Andy Thomson: LIfe as a Coach in America
Andy Thomson smiles wryly in the bright, piercing Miami sunshine, palm trees sway in a gentle breeze in the background. The 41-year-old Scottish coach is living the American Dream but he reflects that he has had to become fluent in three languages to savour it.
Football, medicine and science.
The three pillars upon which the boy from a council estate in Glasgow has built a coaching life less ordinary. Andy’s story reads like a educational self-help book for those who live and breathe teaching The Beautiful Game: “How A Coach From Abroad Can Make it in the States.”
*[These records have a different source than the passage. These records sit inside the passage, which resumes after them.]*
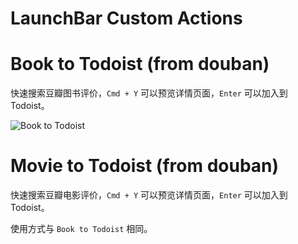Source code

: # LaunchBar Custom Actions

# Book to Todoist (from douban)

快速搜索豆瓣图书评价，`Cmd + Y` 可以预览详情页面，`Enter` 可以加入到 Todoist。

![Book to Todoist](assets/btt.gif)



# Movie to Todoist (from douban)

快速搜索豆瓣电影评价，`Cmd + Y` 可以预览详情页面，`Enter` 可以加入到 Todoist。

使用方式与 `Book to Todoist` 相同。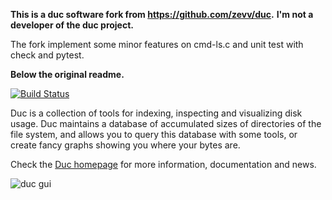 **This is a duc software fork from https://github.com/zevv/duc.**
**I'm not a developer of the duc project.**

The fork implement some minor features on cmd-ls.c and unit test with check and pytest.

**Below the original readme.**

[![Build Status](https://travis-ci.org/zevv/duc.svg?branch=master)](https://travis-ci.org/zevv/duc)

Duc is a collection of tools for indexing, inspecting and visualizing disk
usage. Duc maintains a database of accumulated sizes of directories of the file
system, and allows you to query this database with some tools, or create fancy
graphs showing you where your bytes are.

Check the [Duc homepage](http://duc.zevv.nl) for more information, documentation and news.

![duc gui](/img/palette-rainbow.png) 


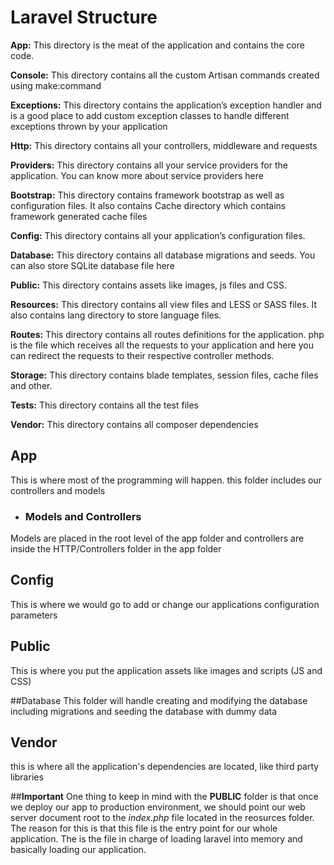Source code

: # Laravel Structure

**App:** This directory is the meat of the application and contains the core code.

**Console:** This directory contains all the custom Artisan commands created using make:command

**Exceptions:** This directory contains the application’s exception handler and is a good place to add custom exception classes to handle different exceptions thrown by your application

**Http:** This directory contains all your controllers, middleware and requests

**Providers:**  This directory contains all your service providers for the application. You can know more about service providers here

**Bootstrap:**  This directory contains framework bootstrap as well as configuration files. It also contains Cache directory which contains framework generated cache files

**Config:**  This directory contains all your application’s configuration files.

**Database:** This directory contains all database migrations and seeds. You can also store SQLite database file here

**Public:** This directory contains assets like images, js files and CSS.

**Resources:** This directory contains all view files and LESS or SASS files. It also contains lang directory to store language files.

**Routes:** This directory contains all routes definitions for the application. php is the file which receives all the requests to your application and here you can redirect the requests to their respective controller methods.

**Storage:** This directory contains blade templates, session files, cache files and other.

**Tests:** This directory contains all the test files

**Vendor:** This directory contains all composer dependencies

## App
This is where most of the programming will happen.  this folder includes our controllers and models

 - ### Models and Controllers
 Models are placed in the root level of the app folder and controllers are inside the HTTP/Controllers folder in the app folder

## Config
This is where we would go to add or change our applications configuration parameters


## Public
This is where you put the application assets like images and scripts (JS and CSS)

##Database
This folder will handle creating and modifying the database including migrations and seeding the database with dummy data

## Vendor 
this is where all the application's dependencies are located, like third party libraries

##**Important**
One thing to keep in mind with the **PUBLIC** folder is that once we deploy our app to production environment, we should point our web server document root to the *index.php* file located in the reosurces folder.  The reason for this is that this file is the entry point for our whole application. The is the file in charge of loading laravel into memory and basically loading our application. 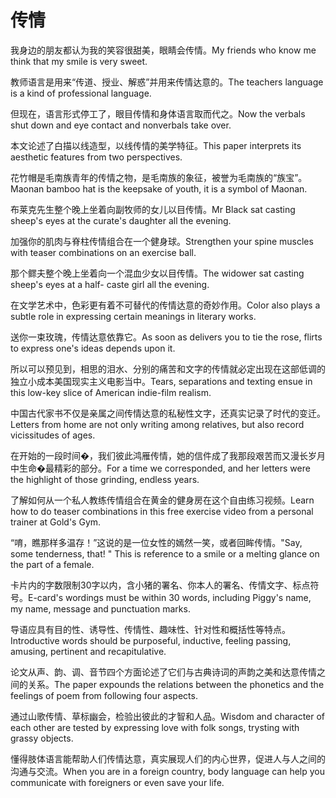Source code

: # 传情

<p><span class="chinese">我身边的朋友都认为我的笑容很甜美，眼睛会传情。</span><span class="english">My friends who know me think that my smile is very sweet.</span></p>

<p><span class="chinese">教师语言是用来“传道、授业、解惑”并用来传情达意的。</span><span class="english">The teachers language is a kind of professional language.</span></p>

<p><span class="chinese">但现在，语言形式停工了，眼目传情和身体语言取而代之。</span><span class="english">Now the verbals shut down and eye contact and nonverbals take over.</span></p>

<p><span class="chinese">本文论述了白描以线造型，以线传情的美学特征。</span><span class="english">This paper interprets its aesthetic features from two perspectives.</span></p>

<p><span class="chinese">花竹帽是毛南族青年的传情之物，是毛南族的象征，被誉为毛南族的“族宝”。</span><span class="english">Maonan bamboo hat is the keepsake of youth, it is a symbol of Maonan.</span></p>

<p><span class="chinese">布莱克先生整个晚上坐着向副牧师的女儿以目传情。</span><span class="english">Mr Black sat casting sheep's eyes at the curate's daughter all the evening.</span></p>

<p><span class="chinese">加强你的肌肉与脊柱传情组合在一个健身球。</span><span class="english">Strengthen your spine muscles with teaser combinations on an exercise ball.</span></p>

<p><span class="chinese">那个鳏夫整个晚上坐着向一个混血少女以目传情。</span><span class="english">The widower sat casting sheep's eyes at a half- caste girl all the evening.</span></p>

<p><span class="chinese">在文学艺术中，色彩更有着不可替代的传情达意的奇妙作用。</span><span class="english">Color also plays a subtle role in expressing certain meanings in literary works.</span></p>

<p><span class="chinese">送你一束玫瑰，传情达意依靠它。</span><span class="english">As soon as delivers you to tie the rose, flirts to express one's ideas depends upon it.</span></p>

<p><span class="chinese">所以可以预见到，相思的泪水、分别的痛苦和文字的传情就必定出现在这部低调的独立小成本美国现实主义电影当中。</span><span class="english">Tears, separations and texting ensue in this low-key slice of American indie-film realism.</span></p>

<p><span class="chinese">中国古代家书不仅是亲属之间传情达意的私秘性文字，还真实记录了时代的变迁。</span><span class="english">Letters from home are not only writing among relatives, but also record vicissitudes of ages.</span></p>

<p><span class="chinese">在开始的一段时间�，我们彼此鸿雁传情，她的信件成了我那段艰苦而又漫长岁月中生命�最精彩的部分。</span><span class="english">For a time we corresponded, and her letters were the highlight of those grinding, endless years.</span></p>

<p><span class="chinese">了解如何从一个私人教练传情组合在黄金的健身房在这个自由练习视频。</span><span class="english">Learn how to do teaser combinations in this free exercise video from a personal trainer at Gold's Gym.</span></p>

<p><span class="chinese">“唷，瞧那样多温存！”这说的是一位女性的嫣然一笑，或者回眸传情。</span><span class="english">"Say, some tenderness, that! " This is reference to a smile or a melting glance on the part of a female.</span></p>

<p><span class="chinese">卡片内的字数限制30字以内，含小猪的署名、你本人的署名、传情文字、标点符号。</span><span class="english">E-card's wordings must be within 30 words, including Piggy's name, my name, message and punctuation marks.</span></p>

<p><span class="chinese">导语应具有目的性、诱导性、传情性、趣味性、针对性和概括性等特点。</span><span class="english">Introductive words should be purposeful, inductive, feeling passing, amusing, pertinent and recapitulative.</span></p>

<p><span class="chinese">论文从声、韵、调、音节四个方面论述了它们与古典诗词的声韵之美和达意传情之间的关系。</span><span class="english">The paper expounds the relations between the phonetics and the feelings of poem from following four aspects.</span></p>

<p><span class="chinese">通过山歌传情、草标幽会，检验出彼此的才智和人品。</span><span class="english">Wisdom and character of each other are tested by expressing love with folk songs, trysting with grassy objects.</span></p>

<p><span class="chinese">懂得肢体语言能帮助人们传情达意，真实展现人们的内心世界，促进人与人之间的沟通与交流。</span><span class="english">When you are in a foreign country, body language can help you communicate with foreigners or even save your life.</span></p>

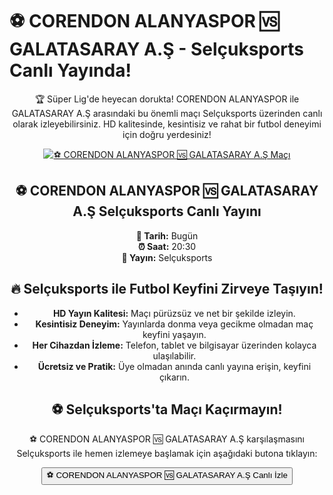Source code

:<h1>⚽️ CORENDON ALANYASPOR 🆚 GALATASARAY A.Ş - Selçuksports Canlı Yayında!</h1>

<center>
  <div class="content">
    <section id="alanyaspor-galatasaray">
      <p>🏆 Süper Lig'de heyecan dorukta! CORENDON ALANYASPOR ile GALATASARAY A.Ş arasındaki bu önemli maçı Selçuksports üzerinden canlı olarak izleyebilirsiniz. HD kalitesinde, kesintisiz ve rahat bir futbol deneyimi için doğru yerdesiniz!</p>
      <a href="https://bosssports9.com" title="⚽️ CORENDON ALANYASPOR 🆚 GALATASARAY A.Ş Canlı İzle" target="_blank">
        <img src="https://i.ibb.co/5K7Ks6w/zzzz3.gif" alt="⚽️ CORENDON ALANYASPOR 🆚 GALATASARAY A.Ş Maçı">
      </a>
      <p>
        <h2>⚽️ CORENDON ALANYASPOR 🆚 GALATASARAY A.Ş Selçuksports Canlı Yayını</h2>
        <strong>📅 Tarih:</strong> Bugün<br>
        <strong>⏰ Saat:</strong> 20:30<br>
        <strong>📡 Yayın:</strong> Selçuksports
      </p>
    </section>
    <section id="neden-selcuksports">
      <h2>🔥 Selçuksports ile Futbol Keyfini Zirveye Taşıyın!</h2>
      <ul>
        <li><strong>HD Yayın Kalitesi:</strong> Maçı pürüzsüz ve net bir şekilde izleyin.</li>
        <li><strong>Kesintisiz Deneyim:</strong> Yayınlarda donma veya gecikme olmadan maç keyfini yaşayın.</li>
        <li><strong>Her Cihazdan İzleme:</strong> Telefon, tablet ve bilgisayar üzerinden kolayca ulaşılabilir.</li>
        <li><strong>Ücretsiz ve Pratik:</strong> Üye olmadan anında canlı yayına erişin, keyfini çıkarın.</li>
      </ul>
    </section>
    <section id="canli-mac-linki">
      <h2>⚽️ Selçuksports'ta Maçı Kaçırmayın!</h2>
      <p>⚽️ CORENDON ALANYASPOR 🆚 GALATASARAY A.Ş karşılaşmasını Selçuksports ile hemen izlemeye başlamak için aşağıdaki butona tıklayın:</p>
      <a href="https://bosssports9.com" target="_blank">
        <button>⚽️ CORENDON ALANYASPOR 🆚 GALATASARAY A.Ş Canlı İzle</button>
      </a>
    </section>
  </div>
</center>
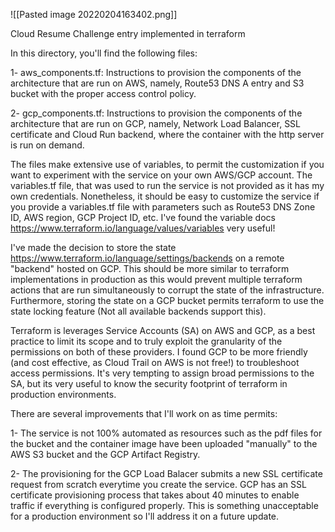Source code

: ![[Pasted image 20220204163402.png]]

Cloud Resume Challenge entry implemented in terraform

In this directory, you'll find the following files:

1- aws_components.tf: Instructions to provision the components of the architecture that are run on AWS, namely, Route53 DNS A entry and S3 bucket with the proper access control policy.

2- gcp_components.tf: Instructions to provision the components of the architecture that are run on GCP, namely, Network Load Balancer, SSL certificate and Cloud Run backend, where the container with the http server is run on demand.

The files make extensive use of variables, to permit the customization if you want to experiment with the service on your own AWS/GCP account. The variables.tf file, that was used to run the service is not provided as it has my own credentials. Nonetheless, it should be easy to customize the service if you provide a variables.tf file with parameters such as Route53 DNS Zone ID, AWS region, GCP Project ID, etc. I've found the variable docs https://www.terraform.io/language/values/variables very useful!

I've made the decision to store the state https://www.terraform.io/language/settings/backends on a remote "backend" hosted on GCP. This should be more similar to terraform implementations in production as this would prevent multiple terraform actions that are run simultaneously to corrupt the state of the infrastructure. Furthermore, storing the state on a GCP bucket permits terraform to use the state locking feature (Not all available backends support this).

Terraform is leverages Service Accounts (SA) on AWS and GCP, as a best practice to limit its scope and to truly exploit the granularity of the permissions on both of these providers. I found GCP to be more friendly (and cost effective, as Cloud Trail on AWS is not free!) to troubleshoot access permissions. It's very tempting to assign broad permissions to the SA, but its very useful to know the security footprint of terraform in production environments.

There are several improvements that I'll work on as time permits:

1- The service is not 100% automated as resources such as the pdf files for the bucket and the container image have been uploaded "manually" to the AWS S3 bucket and the GCP Artifact Registry.

2- The provisioning for the GCP Load Balacer submits a new SSL certificate request from scratch everytime you create the service. GCP has an SSL certificate provisioning process that takes about 40 minutes to enable traffic if everything is configured properly. This is something unacceptable for a production environment so I'll address it on a future update.

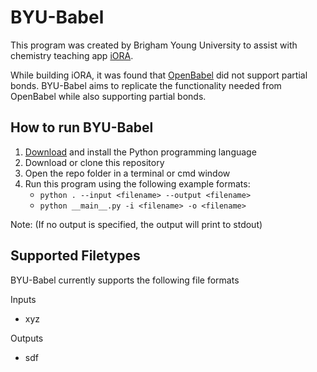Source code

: # BYU-Babel

This program was created by Brigham Young University to assist with chemistry teaching app [iORA](https://github.com/DanielEss-lab/iORA).

While building iORA, it was found that [OpenBabel](http://openbabel.org/wiki/Main_Page) did not support partial bonds. BYU-Babel aims to replicate the functionality needed from OpenBabel while also supporting partial bonds.

## How to run BYU-Babel

1. [Download](https://www.python.org/downloads/) and install the Python programming language
2. Download or clone this repository
3. Open the repo folder in a terminal or cmd window
3. Run this program using the following example formats: 
    - `python . --input <filename> --output <filename>`
    - `python __main__.py -i <filename> -o <filename>`

Note: (If no output is specified, the output will print to stdout)

## Supported Filetypes
BYU-Babel currently supports the following file formats

Inputs
- xyz

Outputs
- sdf
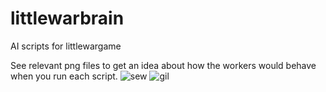 # littlewarbrain
AI scripts for littlewargame

See relevant png files to get an idea about how the workers would behave when you run each script.
![sew](https://raw.github.com/benersuay/littewarbrain/blob/master/stalker.png "Stalking Enemy Workers. Not so smart.")
![gil](https://raw.github.com/benersuay/littewarbrain/blob/master/getInLine.png "All My Workers! Get In Line!")
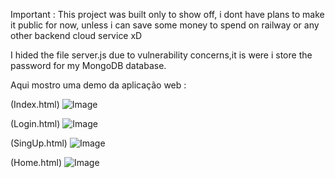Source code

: Important :   This project was built only to show off, i dont have plans to make it public for now, unless i can save some money to spend on railway or any other backend cloud service xD

I hided the file server.js due to vulnerability concerns,it is were i store the password for my MongoDB database.

Aqui mostro uma demo da aplicação web :

(Index.html)
![Image](https://github.com/user-attachments/assets/d6c203de-f53b-45d3-9f33-7448c0aa989a)

(Login.html)
![Image](https://github.com/user-attachments/assets/4f270ea2-e815-4d65-a08a-3226aa405d4b)

(SingUp.html)
![Image](https://github.com/user-attachments/assets/71d43de0-3d84-43fa-82f1-0f343c7bb904)

(Home.html)
![Image](https://github.com/user-attachments/assets/41eee2de-184d-45d2-9b98-88fc2087723a)

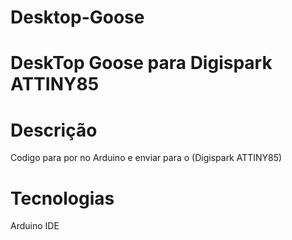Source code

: # Desktop-Goose
# DeskTop Goose para Digispark ATTINY85

# Descrição
Codigo para por no Arduino e enviar para o (Digispark ATTINY85)

# Tecnologias
Arduino IDE







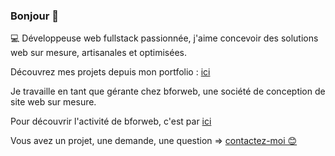 ### Bonjour 👋

💻 Développeuse web fullstack passionnée, j'aime concevoir des solutions web sur mesure, artisanales et optimisées.

Découvrez mes projets depuis mon portfolio : [ici](https://portfolio-alice-mimouni.bforweb.fr)

Je travaille en tant que gérante chez bforweb, une société de conception de site web sur mesure.

Pour découvrir l'activité de bforweb, c'est par [ici](https://bforweb.fr)

Vous avez un projet, une demande, une question => [contactez-moi 😊](mailto:alicemimouni@outlook.com)
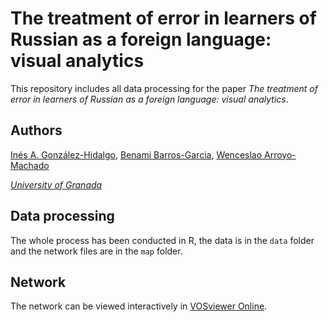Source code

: # The treatment of error in learners of Russian as a foreign language: visual analytics
This repository includes all data processing for the paper *The treatment of error in learners of Russian as a foreign language: visual analytics*.

## Authors
[Inés A. González-Hidalgo](https://orcid.org/0000-0002-9372-693X), [Benami Barros-Garcia](https://orcid.org/0000-0002-1974-1410), [Wenceslao Arroyo-Machado](https://orcid.org/0000-0001-9437-8757)

*[University of Granada](https://ror.org/04njjy449)*

## Data processing
The whole process has been conducted in R, the data is in the `data` folder and the network files are in the `map` folder.

## Network
The network can be viewed interactively in [VOSviewer Online](https://app.vosviewer.com/?map=https%3A%2F%2Fraw.githubusercontent.com%2FWences91%2Fvisual_analytics%2Fmain%2Fmap%2Fmap.txt&network=https%3A%2F%2Fraw.githubusercontent.com%2FWences91%2Fvisual_analytics%2Fmain%2Fmap%2Fnet.txt&scale=2&item_size_variation=1&item_color=1&item_size=1).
No short-cuts, no flashy gimmicks, no smoke and mirrors, no reliance on an old boys’ network or his own self-deprecating nods to landing lucky breaks. The truth is Thomson’s journey is built on a clear personal vision, an unswerving work ethic and a steely in-built desire to become the best coach he could be.
Andy’s odyssey had a key stop like so many of his peers in the Scottish Academy system and he revealed:
“I was a Head Coach in the St Mirren Academy and worked with elite youth players like Scotland’s John McGinn who is now starring in the English Premiership at Aston Villa. I had worked in football development with the Scottish Football Association (SFA) so I had the background with my coaching licences at home.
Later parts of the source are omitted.